The death toll from Bangladesh's worst industrial disaster surpassed 650 Monday after dozens of bodies were pulled from the wreckage of a nine-storey building housing garment factories, the army said.
Major Manzur Elahi of the army control room, which was set up to coordinate the rescue operation following the disaster last month, told AFP that recovery efforts had gathered pace and the "death toll now stands at 654".
"The toll is expected to rise further," he said.
The building, which housed five garment factories, collapsed near the capital Dhaka on April 24, trapping more than 3,000 people. Some 2,437 people have been rescued, Elahi said.
Hundreds of distraught relatives gathered at the site on the 12th day, as cranes and bulldozers cut through a mountain of concrete and mangled steel.
Officials said the bodies pulled out have missing limbs in some cases or have decomposed, delaying identification. They identified only a handful of them by their mobile phones that were found in their pockets or factory identity cards.
Military rescuer Major Delwar Hossain late Sunday told AFP the stench at the site suggested more corpses were trapped under the rubble, forcing search teams from the army and fire services to wear masks.
"The foul odour is so strong you cannot work there without wearing masks and using air fresheners," Hossain said.
Preliminary findings of a government probe have blamed vibrations by four giant generators on the compound's upper floors for triggering the collapse.
Police have arrested 12 people including the building's owner Sohel Rana and four garment factory owners for forcing people to work on April 24, even though cracks appeared in the structure the previous day.

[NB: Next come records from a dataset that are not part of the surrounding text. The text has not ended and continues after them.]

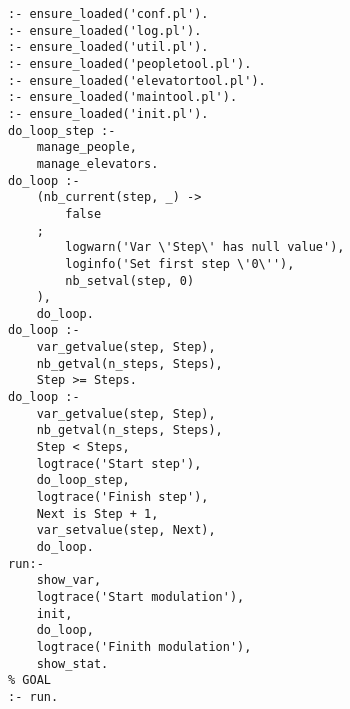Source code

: \begin{lstlisting}
:- ensure_loaded('conf.pl').
:- ensure_loaded('log.pl').
:- ensure_loaded('util.pl').
:- ensure_loaded('peopletool.pl').
:- ensure_loaded('elevatortool.pl').
:- ensure_loaded('maintool.pl').
:- ensure_loaded('init.pl').
do_loop_step :-
	manage_people,
	manage_elevators.
do_loop :-
	(nb_current(step, _) ->
		false
	;
		logwarn('Var \'Step\' has null value'),
		loginfo('Set first step \'0\''),
		nb_setval(step, 0)
	),
	do_loop.
do_loop :-
	var_getvalue(step, Step),
	nb_getval(n_steps, Steps),
	Step >= Steps.
do_loop :-
	var_getvalue(step, Step),
	nb_getval(n_steps, Steps),
	Step < Steps,
	logtrace('Start step'),
	do_loop_step,
	logtrace('Finish step'),
	Next is Step + 1,
	var_setvalue(step, Next),
	do_loop.
run:-
	show_var,
	logtrace('Start modulation'),
	init,
	do_loop,
	logtrace('Finith modulation'),
	show_stat.
% GOAL
:- run.
\end{lstlisting}

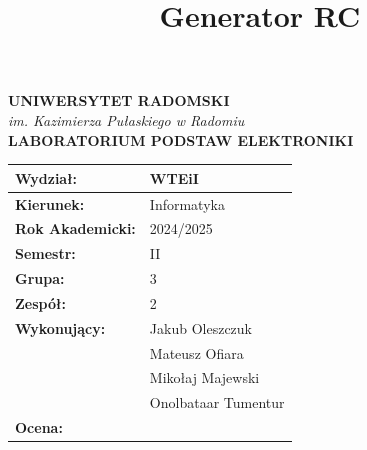 \documentclass[11pt]{article}
\title{Generator RC}
\date{}
\begin{document}
\thispagestyle{empty} %

\begin{center}
    {\Large\textbf{UNIWERSYTET RADOMSKI}} \\
    \textit{im. Kazimierza Pułaskiego w Radomiu} \\
    \vspace{0.3cm}
    {\large\textbf{LABORATORIUM PODSTAW ELEKTRONIKI}} \\
\end{center}

\vspace{1.5cm}

\begin{center}
\end{center}

\vspace{1.5cm}

\begin{center}
\begin{tabular}{|>{\bfseries}p{4cm}|p{6cm}|}
\hline
Wydział: & WTEiI \\
\hline
Kierunek: & Informatyka \\
\hline
Rok Akademicki: & 2024/2025 \\
\hline
Semestr: & II \\
\hline
Grupa: & 3 \\
\hline
Zespół: & 2 \\
\hline
Wykonujący: & Jakub Oleszczuk \\
& Mateusz Ofiara \\
& Mikołaj Majewski \\
& Onolbataar Tumentur \\
\hline
Ocena: &  \\
\hline
\end{tabular}
\end{center}

\vspace{2cm}
\end{document}
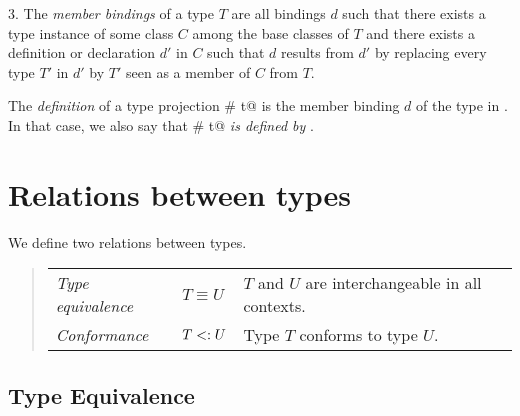 \documentclass[11pt]{report}
\begin{document}
3. The {\em member bindings} of a type $T$ are all bindings $d$ such that
there exists a type instance of some class $C$ among the base classes of $T$
and there exists a definition or declaration $d'$ in $C$
such that $d$ results from $d'$ by replacing every
type $T'$ in $d'$ by $T'$ seen as a member of $C$ from $T$.

The {\em definition} of a type projection \verb@S # t@ is the member
binding $d$ of the type \verb@t@ in \verb@S@. In that case, we also say
that \verb@S # t@ {\em is defined by} \verb@d@.

\section{Relations between types}

We define two relations between types.
\begin{quote}\begin{tabular}{l@{\tab}l@{\tab}l}
\em Type equivalence & $T \equiv U$ & $T$ and $U$ are interchangeable
in all contexts.
\\
\em Conformance & $T <: U$ & Type $T$ conforms to type $U$.
\end{tabular}\end{quote}

\subsection{Type Equivalence}
\label{sec:type-equiv}
\end{document}
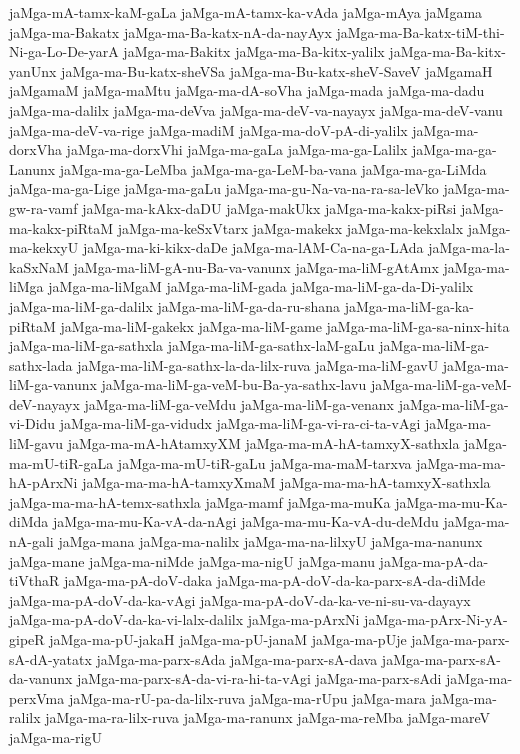 {jaMga-mA-tamx-kaM-gaLa
jaMga-mA-tamx-ka-vAda
jaMga-mAya
jaMgama
jaMga-ma-Bakatx
jaMga-ma-Ba-katx-nA-da-nayAyx
jaMga-ma-Ba-katx-tiM-thi-Ni-ga-Lo-De-yarA
jaMga-ma-Bakitx
jaMga-ma-Ba-kitx-yalilx
jaMga-ma-Ba-kitx-yanUnx
jaMga-ma-Bu-katx-sheVSa
jaMga-ma-Bu-katx-sheV-SaveV
jaMgamaH
jaMgamaM
jaMga-maMtu
jaMga-ma-dA-soVha
jaMga-mada
jaMga-ma-dadu
jaMga-ma-dalilx
jaMga-ma-deVva
jaMga-ma-deV-va-nayayx
jaMga-ma-deV-vanu
jaMga-ma-deV-va-rige
jaMga-madiM
jaMga-ma-doV-pA-di-yalilx
jaMga-ma-dorxVha
jaMga-ma-dorxVhi
jaMga-ma-gaLa
jaMga-ma-ga-Lalilx
jaMga-ma-ga-Lanunx
jaMga-ma-ga-LeMba
jaMga-ma-ga-LeM-ba-vana
jaMga-ma-ga-LiMda
jaMga-ma-ga-Lige
jaMga-ma-gaLu
jaMga-ma-gu-Na-va-na-ra-sa-leVko
jaMga-ma-gw-ra-vamf
jaMga-ma-kAkx-daDU
jaMga-makUkx
jaMga-ma-kakx-piRsi
jaMga-ma-kakx-piRtaM
jaMga-ma-keSxVtarx
jaMga-makekx
jaMga-ma-kekxlalx
jaMga-ma-kekxyU
jaMga-ma-ki-kikx-daDe
jaMga-ma-lAM-Ca-na-ga-LAda
jaMga-ma-la-kaSxNaM
jaMga-ma-liM-gA-nu-Ba-va-vanunx
jaMga-ma-liM-gAtAmx
jaMga-ma-liMga
jaMga-ma-liMgaM
jaMga-ma-liM-gada
jaMga-ma-liM-ga-da-Di-yalilx
jaMga-ma-liM-ga-dalilx
jaMga-ma-liM-ga-da-ru-shana
jaMga-ma-liM-ga-ka-piRtaM
jaMga-ma-liM-gakekx
jaMga-ma-liM-game
jaMga-ma-liM-ga-sa-ninx-hita
jaMga-ma-liM-ga-sathxla
jaMga-ma-liM-ga-sathx-laM-gaLu
jaMga-ma-liM-ga-sathx-lada
jaMga-ma-liM-ga-sathx-la-da-lilx-ruva
jaMga-ma-liM-gavU
jaMga-ma-liM-ga-vanunx
jaMga-ma-liM-ga-veM-bu-Ba-ya-sathx-lavu
jaMga-ma-liM-ga-veM-deV-nayayx
jaMga-ma-liM-ga-veMdu
jaMga-ma-liM-ga-venanx
jaMga-ma-liM-ga-vi-Didu
jaMga-ma-liM-ga-vidudx
jaMga-ma-liM-ga-vi-ra-ci-ta-vAgi
jaMga-ma-liM-gavu
jaMga-ma-mA-hAtamxyXM
jaMga-ma-mA-hA-tamxyX-sathxla
jaMga-ma-mU-tiR-gaLa
jaMga-ma-mU-tiR-gaLu
jaMga-ma-maM-tarxva
jaMga-ma-ma-hA-pArxNi
jaMga-ma-ma-hA-tamxyXmaM
jaMga-ma-ma-hA-tamxyX-sathxla
jaMga-ma-ma-hA-temx-sathxla
jaMga-mamf
jaMga-ma-muKa
jaMga-ma-mu-Ka-diMda
jaMga-ma-mu-Ka-vA-da-nAgi
jaMga-ma-mu-Ka-vA-du-deMdu
jaMga-ma-nA-gali
jaMga-mana
jaMga-ma-nalilx
jaMga-ma-na-lilxyU
jaMga-ma-nanunx
jaMga-mane
jaMga-ma-niMde
jaMga-ma-nigU
jaMga-manu
jaMga-ma-pA-da-tiVthaR
jaMga-ma-pA-doV-daka
jaMga-ma-pA-doV-da-ka-parx-sA-da-diMde
jaMga-ma-pA-doV-da-ka-vAgi
jaMga-ma-pA-doV-da-ka-ve-ni-su-va-dayayx
jaMga-ma-pA-doV-da-ka-vi-lalx-dalilx
jaMga-ma-pArxNi
jaMga-ma-pArx-Ni-yA-gipeR
jaMga-ma-pU-jakaH
jaMga-ma-pU-janaM
jaMga-ma-pUje
jaMga-ma-parx-sA-dA-yatatx
jaMga-ma-parx-sAda
jaMga-ma-parx-sA-dava
jaMga-ma-parx-sA-da-vanunx
jaMga-ma-parx-sA-da-vi-ra-hi-ta-vAgi
jaMga-ma-parx-sAdi
jaMga-ma-perxVma
jaMga-ma-rU-pa-da-lilx-ruva
jaMga-ma-rUpu
jaMga-mara
jaMga-ma-ralilx
jaMga-ma-ra-lilx-ruva
jaMga-ma-ranunx
jaMga-ma-reMba
jaMga-mareV
jaMga-ma-rigU
}
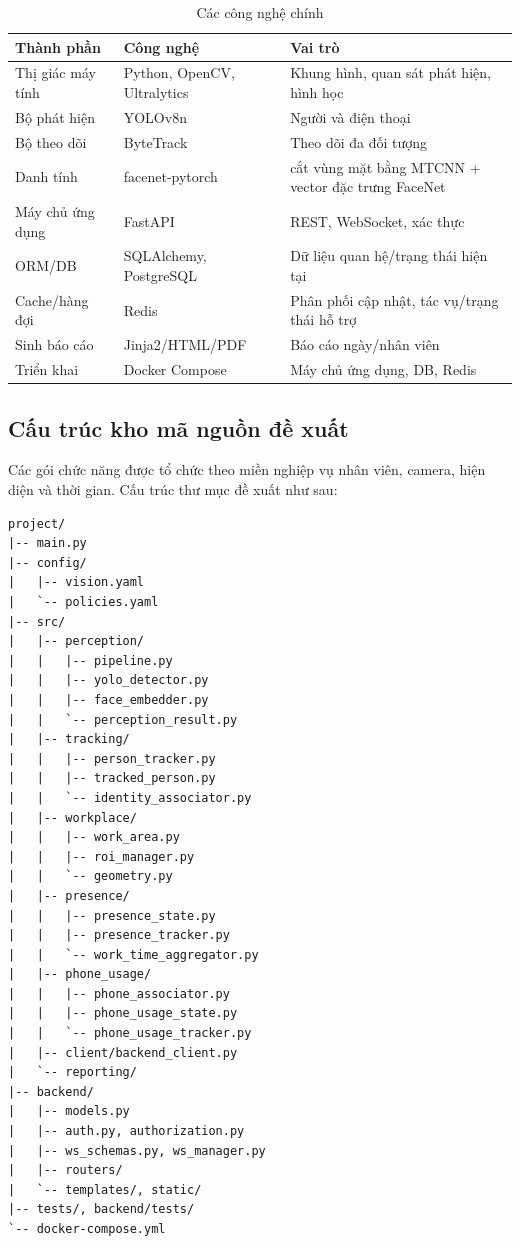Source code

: \begin{table}[H]
\centering
\caption{Các công nghệ chính}
\label{tab:tech-stack}
\begin{tabularx}{\textwidth}{p{3.4cm}p{4.2cm}X}
\toprule
\textbf{Thành phần} & \textbf{Công nghệ} & \textbf{Vai trò}\\
\midrule
Thị giác máy tính & Python, OpenCV, Ultralytics & Khung hình, quan sát phát hiện, hình học\\
Bộ phát hiện & YOLOv8n & Người và điện thoại\\
Bộ theo dõi & ByteTrack & Theo dõi đa đối tượng\\
Danh tính & facenet-pytorch & cắt vùng mặt bằng MTCNN + vector đặc trưng FaceNet\\
Máy chủ ứng dụng & FastAPI & REST, WebSocket, xác thực\\
ORM/DB & SQLAlchemy, PostgreSQL & Dữ liệu quan hệ/trạng thái hiện tại\\
Cache/hàng đợi & Redis & Phân phối cập nhật, tác vụ/trạng thái hỗ trợ\\
Sinh báo cáo & Jinja2/HTML/PDF & Báo cáo ngày/nhân viên\\
Triển khai & Docker Compose & Máy chủ ứng dụng, DB, Redis\\
\bottomrule
\end{tabularx}
\end{table}

\subsection{Cấu trúc kho mã nguồn đề xuất}
Các gói chức năng được tổ chức theo miền nghiệp vụ nhân viên, camera, hiện diện và thời gian. Cấu trúc thư mục đề xuất như sau:
\begin{Verbatim}[fontsize=\small,breaklines=true,breakanywhere=true]
project/
|-- main.py
|-- config/
|   |-- vision.yaml
|   `-- policies.yaml
|-- src/
|   |-- perception/
|   |   |-- pipeline.py
|   |   |-- yolo_detector.py
|   |   |-- face_embedder.py
|   |   `-- perception_result.py
|   |-- tracking/
|   |   |-- person_tracker.py
|   |   |-- tracked_person.py
|   |   `-- identity_associator.py
|   |-- workplace/
|   |   |-- work_area.py
|   |   |-- roi_manager.py
|   |   `-- geometry.py
|   |-- presence/
|   |   |-- presence_state.py
|   |   |-- presence_tracker.py
|   |   `-- work_time_aggregator.py
|   |-- phone_usage/
|   |   |-- phone_associator.py
|   |   |-- phone_usage_state.py
|   |   `-- phone_usage_tracker.py
|   |-- client/backend_client.py
|   `-- reporting/
|-- backend/
|   |-- models.py
|   |-- auth.py, authorization.py
|   |-- ws_schemas.py, ws_manager.py
|   |-- routers/
|   `-- templates/, static/
|-- tests/, backend/tests/
`-- docker-compose.yml
\end{Verbatim}

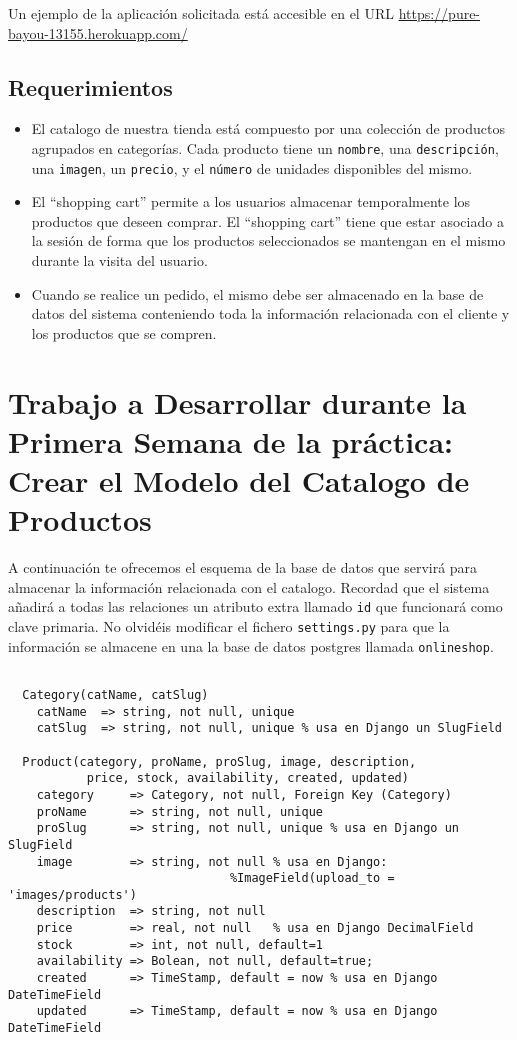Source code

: \documentclass[12pt]{article} %
\newcommand{\herokuurl}[1]{\url{https://pure-bayou-13155.herokuapp.com/#1}}%
\newcommand{\settings}{\texttt{settings.py}}%
\newcommand{\database}{\texttt{onlineshop}}%
\begin{document}
Un ejemplo de la aplicación solicitada está accesible en el URL \herokuurl{}


\subsection{Requerimientos}


\begin{itemize}
    \item El catalogo de nuestra tienda está compuesto por una colección de productos agrupados en categorías. Cada producto tiene un \texttt{nombre}, una \texttt{descripción}, una \texttt{imagen}, un \texttt{precio}, y el \texttt{número} de unidades disponibles del mismo.
    \item El ``shopping cart'' permite a los usuarios almacenar temporalmente los productos que deseen comprar. El ``shopping cart'' tiene que estar asociado a la sesión de forma que 
    los productos seleccionados se mantengan en el mismo durante la visita del usuario.
    \item Cuando se realice un pedido, el mismo debe ser almacenado en la base de datos del sistema conteniendo toda la información relacionada con el cliente y los productos que se compren.


\end{itemize}

\section{Trabajo a Desarrollar durante la Primera Semana de la práctica: Crear el Modelo del Catalogo de Productos}
A continuación te ofrecemos el esquema de la base de datos que servirá para almacenar la información relacionada con el catalogo. Recordad que el sistema añadirá a todas las relaciones un atributo extra llamado \texttt{id} que funcionará como clave primaria. No olvidéis modificar el fichero \settings{} para que la información se almacene en una la base de datos postgres llamada \database. 

\begin{verbatim}
  
  Category(catName, catSlug)
    catName  => string, not null, unique
    catSlug  => string, not null, unique % usa en Django un SlugField

  Product(category, proName, proSlug, image, description, 
           price, stock, availability, created, updated)
    category     => Category, not null, Foreign Key (Category)
    proName      => string, not null, unique
    proSlug      => string, not null, unique % usa en Django un SlugField 
    image        => string, not null % usa en Django: 
                               %ImageField(upload_to = 'images/products')
    description  => string, not null
    price        => real, not null   % usa en Django DecimalField  
    stock        => int, not null, default=1
    availability => Bolean, not null, default=true; 
    created      => TimeStamp, default = now % usa en Django DateTimeField
    updated      => TimeStamp, default = now % usa en Django DateTimeField
      
\end{verbatim}
\end{document}
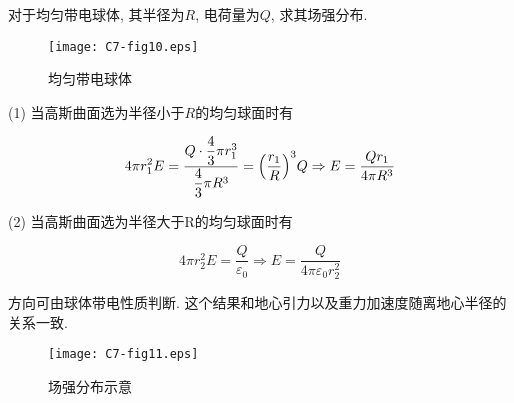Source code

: \begin{example}
	对于均匀带电球体, 其半径为$R$, 电荷量为$Q$, 求其场强分布. 
	
	\begin{figure}[h]
		\centering
		\texttt{[image: C7-fig10.eps]}
		\caption{均匀带电球体}
	\end{figure}
	
	\begin{solution}
		
		(1) 当高斯曲面选为半径小于$R$的均匀球面时有
		
		\begin{equation*}
			4\pi r_1^2 E = \dfrac{Q \cdot {{{\dfrac{4}{3}}\pi r_1^3}}}{{\dfrac{4}{3}}\pi R^3} = {\qty(\dfrac{r_1}{R})}^3 Q \Rightarrow E = \dfrac{Q r_1}{4\pi R^3} 
		\end{equation*}
	
	    (2) 当高斯曲面选为半径大于R的均匀球面时有
	    
	    \begin{equation*}
	    	4\pi r_2^2 E = \dfrac{Q}{\varepsilon_0} \Rightarrow E = \dfrac{Q}{4\pi\varepsilon_0 r_2^2}
	    \end{equation*}
	    
	    方向可由球体带电性质判断. 这个结果和地心引力以及重力加速度随离地心半径的关系一致. 
	    
	    \begin{figure}[h]
	    	\centering
	    	\texttt{[image: C7-fig11.eps]}
	    	\caption{场强分布示意}
	    \end{figure}
	    
	\end{solution}
	
\end{example}

\newpage

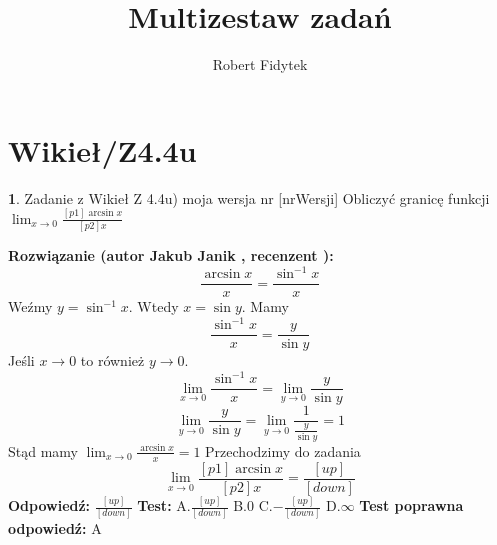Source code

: \documentclass[12pt, a4paper]{article}
\title{Multizestaw zadań}
\author{Robert Fidytek}
\date{}
\theoremstyle{definition} %
\newtheorem{zad}{}
\newcommand{\kategoria}[1]{\section{#1}} %
\newcommand{\zadStart}[1]{\begin{zad}#1\newline} %
\newcommand{\zadStop}{\end{zad}}   %
\newcommand{\rozwStart}[2]{\noindent \textbf{Rozwiązanie (autor #1 , recenzent #2): }\newline} %
\newcommand{\rozwStop}{\newline}                                            %
\newcommand{\odpStart}{\noindent \textbf{Odpowiedź:}\newline}    %
\newcommand{\odpStop}{\newline}                                             %
\newcommand{\testStart}{\noindent \textbf{Test:}\newline} %
\newcommand{\testStop}{\newline} %
\newcommand{\kluczStart}{\noindent \textbf{Test poprawna odpowiedź:}\newline} %
\newcommand{\kluczStop}{\newline} %
\begin{document}
\maketitle


\kategoria{Wikieł/Z4.4u}
\zadStart{Zadanie z Wikieł Z 4.4u) moja wersja nr [nrWersji]}
Obliczyć granicę funkcji $\lim_{x \to 0} \frac{[p1]\arcsin{x}}{[p2]x}$
\zadStop
\rozwStart{Jakub Janik}{}
$$\frac{\arcsin{x}}{x}=\frac{\sin^{-1}{x}}{x}$$
Weźmy $y=\sin^{-1}{x}$. Wtedy $x=\sin{y}$. Mamy
$$\frac{\sin^{-1}{x}}{x}=\frac{y}{\sin{y}}$$
Jeśli $x \to 0$ to również $y \to 0$.
$$\lim_{x \to 0}\frac{\sin^{-1}{x}}{x}=\lim_{y \to 0}\frac{y}{\sin{y}}$$
$$\lim_{y \to 0}\frac{y}{\sin{y}}=\lim_{y \to 0}\frac{1}{\frac{y}{\sin{y}}}=1$$
Stąd mamy $\lim_{x \to 0}\frac{\arcsin{x}}{x}=1$
Przechodzimy do zadania
$$\lim_{x \to 0} \frac{[p1]\arcsin{x}}{[p2]x}=\frac{[up]}{[down]}$$
\rozwStop
\odpStart
$\frac{[up]}{[down]}$
\odpStop
\testStart
A.$\frac{[up]}{[down]}$
B.$0$
C.$-\frac{[up]}{[down]}$
D.$\infty$
\testStop
\kluczStart
A
\kluczStop
\end{document}
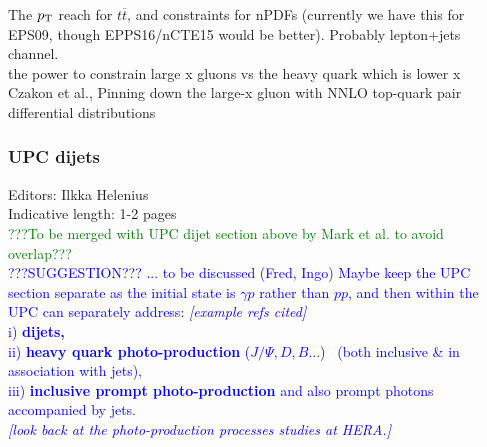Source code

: \documentclass[../report.tex]{subfiles}
\begin{document}
\noindent The $p_{\rm T}$ reach for $t\overline{t}$, and constraints for nPDFs (currently we have this for EPS09, though EPPS16/nCTE15 would be better). Probably lepton+jets channel.
\\
the power to constrain large x gluons vs the heavy quark which is lower x
\\
Czakon et al., Pinning down the large-x gluon with NNLO top-quark pair
                        differential distributions   \cite{Czakon:2016olj}

\subsubsection{UPC dijets}
Editors: Ilkka Helenius\\
Indicative length: 1-2 pages\\
\textcolor{green}{???To be merged with UPC dijet section above by Mark et al. to avoid overlap???}\\
\textcolor{blue}{ ???SUGGESTION??? ... to be discussed (Fred, Ingo) 
Maybe keep the UPC section separate as the initial state is   $\gamma p$ rather than $p p$, and 
then within the UPC can separately address: {\it [example refs cited]}\\ 
i)\textbf{ dijets,} \\
ii) \textbf{heavy quark photo-production }($J/\Psi, D, B ...$)~\cite{Aktas:2005bt} (both inclusive \& in association with jets), \\
iii) \textbf{inclusive prompt photo-production} and also prompt photons accompanied by jets.~\cite{Bussey:2001xg,Chwastowski:2003aw}\\
{\it [look back at the photo-production processes studies at HERA.]}
}
\end{document}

The wife of a male garment worker killed in the disaster has also filed a murder complaint against Rana, one of the garment factory owners and a municipal engineer. The three face death by hanging if convicted of murder.
Rana, a local leader of the ruling Awami League political party, was arrested after a four-day hunt as he tried to flee to India.
Factory workers have held protests calling for tough punishment for those responsible for the disaster, and demanding improved safety regulations.
The tragedy came just five months after a fire killed 111 people in a nearby garment factory.
UK retailer Primark, Italy's Benetton and Spanish firm Mango have admitted they had placed orders with the factories based in the compound, triggering an angry response in many Western countries.
Bangladesh is the world's second-largest garment exporter after China. The industry accounts for 80 percent of the country's exports and more than 40 percent of its industrial workforce.